Exam changes – what they really mean
August 13th 2008
The season of school examination results is upon us. Within days politicians will be telling us how much better qualified is this year’s crop of students and sceptics will be telling us how less demanding these current exams are, with some justification – a physics teacher friend can show me O-level questions from over thirty years ago now masquerading as A-level questions. Another acquaintance, a lecturer in engineering, has to teach remedial maths to first year undergraduates with an A-level in the subject and employers continue to complain that young people lack literacy and numeracy skills. It is all enough to confuse and infuriate the most level-headed of teenagers.
Simplistic comparisons between generations of students are misleading. It is our expectations of students that have changed rather than the nature of young people, and the current generation are responding much as earlier generations would have done had they been confronted with O-levels rather than GCSEs. Our pupils are now expected to do different things. What is to the point is the matter of the skills and understanding that we expect of sixteen year-olds.
In my subject, English, reading and understanding and writing clearly and effectively are the key areas. With writing there has been less change; examiners now seem to seek a sympathetic understanding of what is being attempted by a writer rather than a clear and accurate rendition of ideas.

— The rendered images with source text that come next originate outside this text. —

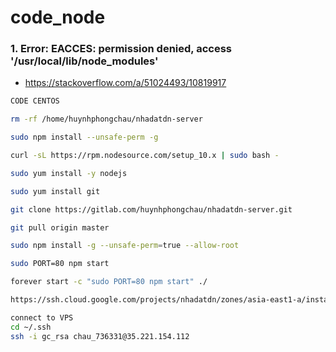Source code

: # code_node

### 1. Error: EACCES: permission denied, access '/usr/local/lib/node_modules'
- https://stackoverflow.com/a/51024493/10819917

```sh
CODE CENTOS

rm -rf /home/huynhphongchau/nhadatdn-server

sudo npm install --unsafe-perm -g

curl -sL https://rpm.nodesource.com/setup_10.x | sudo bash -

sudo yum install -y nodejs

sudo yum install git

git clone https://gitlab.com/huynhphongchau/nhadatdn-server.git

git pull origin master

sudo npm install -g --unsafe-perm=true --allow-root

sudo PORT=80 npm start

forever start -c "sudo PORT=80 npm start" ./

https://ssh.cloud.google.com/projects/nhadatdn/zones/asia-east1-a/instances/nhadatdn-vps-1?authuser=0&hl=en_US&projectNumber=478345864763

connect to VPS
cd ~/.ssh
ssh -i gc_rsa chau_736331@35.221.154.112
```
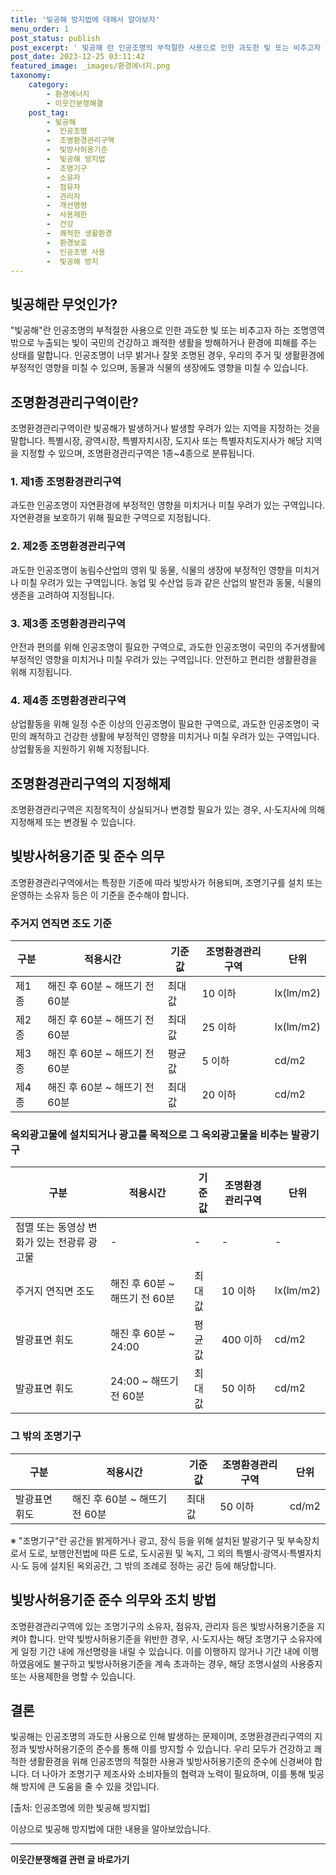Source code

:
 ```yaml
---
title: '빛공해 방지법에 대해서 알아보자'
menu_order: 1
post_status: publish
post_excerpt: ' 빛공해 란 인공조명의 부적절한 사용으로 인한 과도한 빛 또는 비추고자 하는 조명영역 밖으로 누출되는 빛이 국민의 건강하고 쾌적한 생활을 방해하거나 환경에 피해를 주는 상태를 말합니다. 인공조명이 너무 밝거나 잘못 조명된 경우, 우리의 주거 및 생활환경에 부정적인 영향을 미칠 수 있으며, 동물과 식물의 생장에도 영향을 미칠 수 있습니다.'
post_date: 2023-12-25 03:11:42
featured_image: _images/환경에너지.png
taxonomy:
    category:
        - 환경에너지
        - 이웃간분쟁해결
    post_tag:
        - 빛공해
        -  인공조명
        -  조명환경관리구역
        -  빛방사허용기준
        -  빛공해 방지법
        -  조명기구
        -  소유자
        -  점유자
        -  관리자
        -  개선명령
        -  사용제한
        -  건강
        -  쾌적한 생활환경
        -  환경보호
        -  인공조명 사용
        -  빛공해 방지
---
```



## 빛공해란 무엇인가?
"빛공해"란 인공조명의 부적절한 사용으로 인한 과도한 빛 또는 비추고자 하는 조명영역 밖으로 누출되는 빛이 국민의 건강하고 쾌적한 생활을 방해하거나 환경에 피해를 주는 상태를 말합니다. 인공조명이 너무 밝거나 잘못 조명된 경우, 우리의 주거 및 생활환경에 부정적인 영향을 미칠 수 있으며, 동물과 식물의 생장에도 영향을 미칠 수 있습니다.

## 조명환경관리구역이란?
조명환경관리구역이란 빛공해가 발생하거나 발생할 우려가 있는 지역을 지정하는 것을 말합니다. 특별시장, 광역시장, 특별자치시장, 도지사 또는 특별자치도지사가 해당 지역을 지정할 수 있으며, 조명환경관리구역은 1종~4종으로 분류됩니다.

### 1. 제1종 조명환경관리구역
과도한 인공조명이 자연환경에 부정적인 영향을 미치거나 미칠 우려가 있는 구역입니다. 자연환경을 보호하기 위해 필요한 구역으로 지정됩니다.

### 2. 제2종 조명환경관리구역
과도한 인공조명이 농림수산업의 영위 및 동물, 식물의 생장에 부정적인 영향을 미치거나 미칠 우려가 있는 구역입니다. 농업 및 수산업 등과 같은 산업의 발전과 동물, 식물의 생존을 고려하여 지정됩니다.

### 3. 제3종 조명환경관리구역
안전과 편의를 위해 인공조명이 필요한 구역으로, 과도한 인공조명이 국민의 주거생활에 부정적인 영향을 미치거나 미칠 우려가 있는 구역입니다. 안전하고 편리한 생활환경을 위해 지정됩니다.

### 4. 제4종 조명환경관리구역
상업활동을 위해 일정 수준 이상의 인공조명이 필요한 구역으로, 과도한 인공조명이 국민의 쾌적하고 건강한 생활에 부정적인 영향을 미치거나 미칠 우려가 있는 구역입니다. 상업활동을 지원하기 위해 지정됩니다.

## 조명환경관리구역의 지정해제
조명환경관리구역은 지정목적이 상실되거나 변경할 필요가 있는 경우, 시·도지사에 의해 지정해제 또는 변경될 수 있습니다.

## 빛방사허용기준 및 준수 의무
조명환경관리구역에서는 특정한 기준에 따라 빛방사가 허용되며, 조명기구를 설치 또는 운영하는 소유자 등은 이 기준을 준수해야 합니다.

### 주거지 연직면 조도 기준

구분 | 적용시간 | 기준값 | 조명환경관리구역 | 단위 
---- | -------- | ------ | --------------- | --- 
제1종 | 해진 후 60분 ~ 해뜨기 전 60분 | 최대값 | 10 이하 | lx(lm/m2)
제2종 | 해진 후 60분 ~ 해뜨기 전 60분 | 최대값 | 25 이하 | lx(lm/m2)
제3종 | 해진 후 60분 ~ 해뜨기 전 60분 | 평균값 | 5 이하 | cd/m2
제4종 | 해진 후 60분 ~ 해뜨기 전 60분 | 최대값 | 20 이하 | cd/m2

### 옥외광고물에 설치되거나 광고를 목적으로 그 옥외광고물을 비추는 발광기구

구분 | 적용시간 | 기준값 | 조명환경관리구역 | 단위 
---- | -------- | ------ | --------------- | --- 
점멸 또는 동영상 변화가 있는 전광류 광고물 | - | - | - | -
주거지 연직면 조도 | 해진 후 60분 ~ 해뜨기 전 60분 | 최대값 | 10 이하 | lx(lm/m2)
발광표면 휘도 | 해진 후 60분 ~ 24:00 | 평균값 | 400 이하 | cd/m2
발광표면 휘도 | 24:00 ~ 해뜨기 전 60분 | 최대값 | 50 이하 | cd/m2

### 그 밖의 조명기구

구분 | 적용시간 | 기준값 | 조명환경관리구역 | 단위 
---- | -------- | ------ | --------------- | ---  
발광표면 휘도 | 해진 후 60분 ~ 해뜨기 전 60분 | 최대값 | 50 이하 | cd/m2

※ "조명기구"란 공간을 밝게하거나 광고, 장식 등을 위해 설치된 발광기구 및 부속장치로서 도로, 보행안전법에 따른 도로, 도시공원 및 녹지, 그 외의 특별시·광역시·특별자치시·도 등에 설치된 옥외공간, 그 밖의 조례로 정하는 공간 등에 해당합니다.

## 빛방사허용기준 준수 의무와 조치 방법
조명환경관리구역에 있는 조명기구의 소유자, 점유자, 관리자 등은 빛방사허용기준을 지켜야 합니다. 만약 빛방사허용기준을 위반한 경우, 시·도지사는 해당 조명기구 소유자에게 일정 기간 내에 개선명령을 내릴 수 있습니다. 이를 이행하지 않거나 기간 내에 이행하였음에도 불구하고 빛방사허용기준을 계속 초과하는 경우, 해당 조명시설의 사용중지 또는 사용제한을 명할 수 있습니다.

## 결론
빛공해는 인공조명의 과도한 사용으로 인해 발생하는 문제이며, 조명환경관리구역의 지정과 빛방사허용기준의 준수를 통해 이를 방지할 수 있습니다. 우리 모두가 건강하고 쾌적한 생활환경을 위해 인공조명의 적절한 사용과 빛방사허용기준의 준수에 신경써야 합니다. 더 나아가 조명기구 제조사와 소비자들의 협력과 노력이 필요하며, 이를 통해 빛공해 방지에 큰 도움을 줄 수 있을 것입니다.

[출처: 인공조명에 의한 빛공해 방지법]

이상으로 빛공해 방지법에 대한 내용을 알아보았습니다.

<!-- wp:separator -->
<hr class="wp-block-separator has-alpha-channel-opacity"/>
<!-- /wp:separator -->

<!-- wp:group {"backgroundColor":"base","layout":{"type":"constrained"}} -->
<div class="wp-block-group has-base-background-color has-background"><!-- wp:paragraph {"align":"center","fontSize":"medium"} -->
<p class="has-text-align-center has-large-font-size"><strong>이웃간분쟁해결 관련 글 바로가기</strong></p>
<!-- /wp:paragraph -->


<!-- wp:latest-posts
{"categories":[{"id":35111,"count":19,"description":"","link":"https://uknowlaw.com/category/%ec%9d%b4%ec%9b%83%ea%b0%84%eb%b6%84%ec%9f%81%ed%95%b4%ea%b2%b0/","name":"이웃간분쟁해결","slug":"이웃간분쟁해결","taxonomy":"category","parent":0,"meta":[],"_links":{"self":[{"href":"https://uknowlaw.com/wp-json/wp/v2/categories/35111"}],"collection":[{"href":"https://uknowlaw.com/wp-json/wp/v2/categories"}],"about":[{"href":"https://uknowlaw.com/wp-json/wp/v2/taxonomies/category"}],"wp:post_type":[{"href":"https://uknowlaw.com/wp-json/wp/v2/posts?categories=35111"}],"curies":[{"name":"wp","href":"https://api.w.org/{rel}","templated":true}]}}],"postsToShow":100,"excerptLength":28,"postLayout":"grid","columns":2,"featuredImageAlign":"left","featuredImageSizeSlug":"large","fontSize":"small"} /--></div>
<!-- /wp:group -->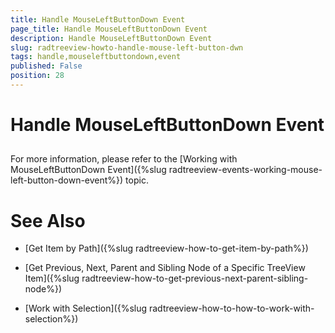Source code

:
 ```yaml
---
title: Handle MouseLeftButtonDown Event
page_title: Handle MouseLeftButtonDown Event
description: Handle MouseLeftButtonDown Event
slug: radtreeview-howto-handle-mouse-left-button-dwn
tags: handle,mouseleftbuttondown,event
published: False
position: 28
---
```


# Handle MouseLeftButtonDown Event



## 

For more information, please refer to the [Working with MouseLeftButtonDown Event]({%slug radtreeview-events-working-mouse-left-button-down-event%}) topic. 

# See Also

 * [Get Item by Path]({%slug radtreeview-how-to-get-item-by-path%})

 * [Get Previous, Next, Parent and Sibling Node of a Specific TreeView Item]({%slug radtreeview-how-to-get-previous-next-parent-sibling-node%})

 * [Work with Selection]({%slug radtreeview-how-to-how-to-work-with-selection%})

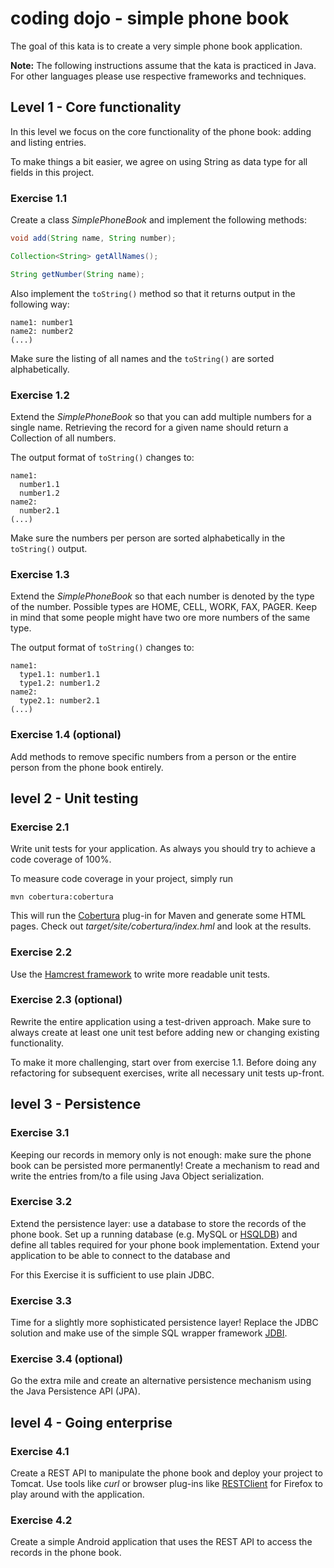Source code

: # coding dojo - simple phone book

The goal of this kata is to create a very simple phone book application. 

**Note:** The following instructions assume that the kata is practiced in Java. For other languages please use respective frameworks and techniques.


## Level 1 - Core functionality

In this level we focus on the core functionality of the phone book: adding and listing entries.

To make things a bit easier, we agree on using String as data type for all fields in this project.

### Exercise 1.1

Create a class *SimplePhoneBook* and implement the following methods:
``` java
void add(String name, String number);

Collection<String> getAllNames();

String getNumber(String name);
```

Also implement the ```toString()``` method so that it returns output in the following way:
```
name1: number1
name2: number2
(...)
```

Make sure the listing of all names and the ```toString()``` are sorted alphabetically.

### Exercise 1.2

Extend the *SimplePhoneBook* so that you can add multiple numbers for a single name. Retrieving the record for a given name should return a Collection of all numbers.

The output format of ```toString()``` changes to:
```
name1:
  number1.1
  number1.2
name2:
  number2.1
(...)
```

Make sure the numbers per person are sorted alphabetically in the ```toString()``` output.

### Exercise 1.3

Extend the *SimplePhoneBook* so that each number is denoted by the type of the number. Possible types are HOME, CELL, WORK, FAX, PAGER. Keep in mind that some people might have two ore more numbers of the same type.

The output format of ```toString()``` changes to:
```
name1:
  type1.1: number1.1
  type1.2: number1.2
name2:
  type2.1: number2.1
(...)
```

### Exercise 1.4 (optional)

Add methods to remove specific numbers from a person or the entire person from the phone book entirely. 


## level 2 - Unit testing

### Exercise 2.1

Write unit tests for your application. As always you should try to achieve a code coverage of 100%. 

To measure code coverage in your project, simply run
```(bash)
mvn cobertura:cobertura
```

This will run the [Cobertura](http://cobertura.github.io/cobertura/) plug-in for Maven and generate some HTML pages. Check out *target/site/cobertura/index.hml* and look at the results.

### Exercise 2.2

Use the [Hamcrest framework](http://hamcrest.org/JavaHamcrest/) to write more readable unit tests.

### Exercise 2.3 (optional)

Rewrite the entire application using a test-driven approach. Make sure to always create at least one unit test before adding new or changing existing functionality.

To make it more challenging, start over from exercise 1.1. Before doing any refactoring for subsequent exercises, write all necessary unit tests up-front.


## level 3 - Persistence

### Exercise 3.1

Keeping our records in memory only is not enough: make sure the phone book can be persisted more permanently! Create a mechanism to read and write the entries from/to a file using Java Object serialization.

### Exercise 3.2

Extend the persistence layer: use a database to store the records of the phone book. Set up a running database (e.g. MySQL or [HSQLDB](http://hsqldb.org)) and define all tables required for your phone book implementation. Extend your application to be able to connect to the database and 

For this Exercise it is sufficient to use plain JDBC.

### Exercise 3.3

Time for a slightly more sophisticated persistence layer! Replace the JDBC solution and make use of the simple SQL wrapper framework [JDBI](http://jdbi.org).

### Exercise 3.4 (optional)

Go the extra mile and create an alternative persistence mechanism using the Java Persistence API (JPA).


## level 4 - Going enterprise

### Exercise 4.1

Create a REST API to manipulate the phone book and deploy your project to Tomcat. Use tools like *curl* or browser plug-ins like [RESTClient](https://addons.mozilla.org/de/firefox/addon/restclient/) for Firefox to play around with the application.

### Exercise 4.2

Create a simple Android application that uses the REST API to access the records in the phone book.
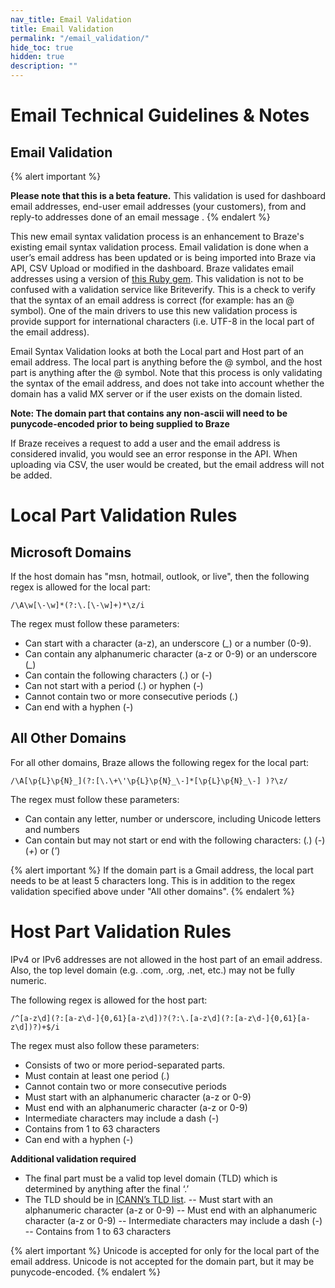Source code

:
 ```yaml
---
nav_title: Email Validation 
title: Email Validation
permalink: "/email_validation/"
hide_toc: true
hidden: true
description: ""
---
```


# Email Technical Guidelines & Notes

## Email Validation

{% alert important %}

**Please note that this is a beta feature.**
This validation is used for dashboard email addresses, end-user email addresses (your customers), from and reply-to addresses done of an email message .
{% endalert %}


This new email syntax validation process is an enhancement to Braze's existing email syntax validation process. Email validation is done when a user’s email address has been updated or is being imported into Braze via API, CSV Upload or modified in the dashboard. Braze validates email addresses using a version of [this Ruby gem][1].  This validation is not to be confused with a validation service like Briteverify.  This is a check to verify that the syntax of an email address is correct (for example: has an @ symbol).  One of the  main drivers to use this new validation process is provide support for international characters (i.e. UTF-8 in the local part of the email address). 

Email Syntax Validation looks at both the Local part and Host part of an email address.  The local part is anything before the @ symbol, and the host part is anything after the @ symbol. Note that this process is only validating the syntax of the email address, and does not take into account whether the domain has a valid MX server or if the user exists on the domain listed. 

__Note: The domain part that contains any non-ascii will need to be punycode-encoded prior to being supplied to Braze__

If Braze receives a request to add a user and the email address is considered invalid, you would see an error response in the API.  When uploading via CSV, the user would be created, but the email address will not be added.


# Local Part Validation Rules
## Microsoft Domains
If the host domain has "msn, hotmail, outlook, or live", then the following regex is allowed for the local part:


`/\A\w[\-\w]*(?:\.[\-\w]+)*\z/i`

The regex must follow these parameters:

- Can start with a character (a-z), an underscore (*_*) or a number (0-9).  
- Can contain any alphanumeric character (a-z or 0-9) or an underscore (*_*)
- Can  contain the following characters (*.*) or (*-*)
- Can not start with a period (*.*) or hyphen (*-*)
- Cannot contain two or more consecutive periods (*.*)
- Can end with a hyphen (*-*)


## All Other Domains
For all other domains, Braze allows the following regex for the local part:


`/\A[\p{L}\p{N}_](?:[\.\+\'\p{L}\p{N}_\-]*[\p{L}\p{N}_\-] )?\z/`

The regex must follow these parameters:
- Can contain any letter, number or underscore, including Unicode letters and numbers
- Can contain but may not start or end with the following characters: (*.*) (*-*) (*+*) or (*'*)

{% alert important %}
If the domain part is a Gmail address, the local part needs to be at least 5 characters long. This is in addition to the regex validation specified above under "All other domains".
{% endalert %}


# Host Part Validation Rules
IPv4 or IPv6 addresses are not allowed in the host part of an email address. Also, the top level domain (e.g. .com, .org, .net, etc.) may not be fully numeric.

The following regex is allowed for the host part: 

`/^[a-z\d](?:[a-z\d-]{0,61}[a-z\d])?(?:\.[a-z\d](?:[a-z\d-]{0,61}[a-z\d])?)+$/i`

The regex must also follow these parameters:

- Consists of two or more period-separated parts. 
- Must contain at least one period (*.*)
- Cannot contain two or more consecutive periods
- Must start with an alphanumeric character (a-z or 0-9)
- Must end with an alphanumeric character (a-z or 0-9)
- Intermediate characters may include a dash (*-*)
- Contains from 1 to 63 characters
- Can end with a hyphen (*-*)

**Additional validation required** 
- The final part must be a valid top level domain (TLD) which is determined by anything after the final ‘.’
- The TLD should be in [ICANN’s TLD list][2].
-- Must start with an alphanumeric character (a-z or 0-9)
-- Must end with an alphanumeric character (a-z or 0-9)
-- Intermediate characters may include a dash (*-*)
-- Contains from 1 to 63 characters


{% alert important %}
Unicode is accepted for only for the local part of the email address.
Unicode is not accepted for the domain part, but it may be punycode-encoded. 
{% endalert %}

[1]: https://github.com/afair/email_address
[2]: https://data.iana.org/TLD/tlds-alpha-by-domain.txt
[3]: {{site.baseurl}}/user_guide/message_building_by_channel/email/managing_user_subscriptions/#managing-user-subscriptions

Reading for understanding has changed and the discipline of the summary or précis, of careful, accurate reading and understanding is now overshadowed by a concern with peripherals, the way a page is laid out, the use of headlines and gimmicks which can detract from what is actually being said. In some ways the analytic techniques encouraged are sound, but applied to visual distractions rather than what is actually said. This is misleading and reminds me of my daughter’s discovery with a GCSE special study, that a well-illustrated cover seems to count for as much as the content.
And it is this concern with peripherals, rather than what is actually said or spoken, dealing with attempts to enhance or distract from relevant and important ideas that worries me, especially as it has coincided with the era of spin, which of course is a kind of manipulation with words. Spin is intended to confuse and beguile us so that we find it more difficult to establish the essence of what is being said and to challenge what we think is being said. It is dishonest. Students are being taught to appreciate the embellishment of written information, for which there may be laudable reasons, the use of headlines and sub-headings for example, but without doing the harder and more important bit first – pursuing the truth – and then considering how truth can be manipulated or enhanced.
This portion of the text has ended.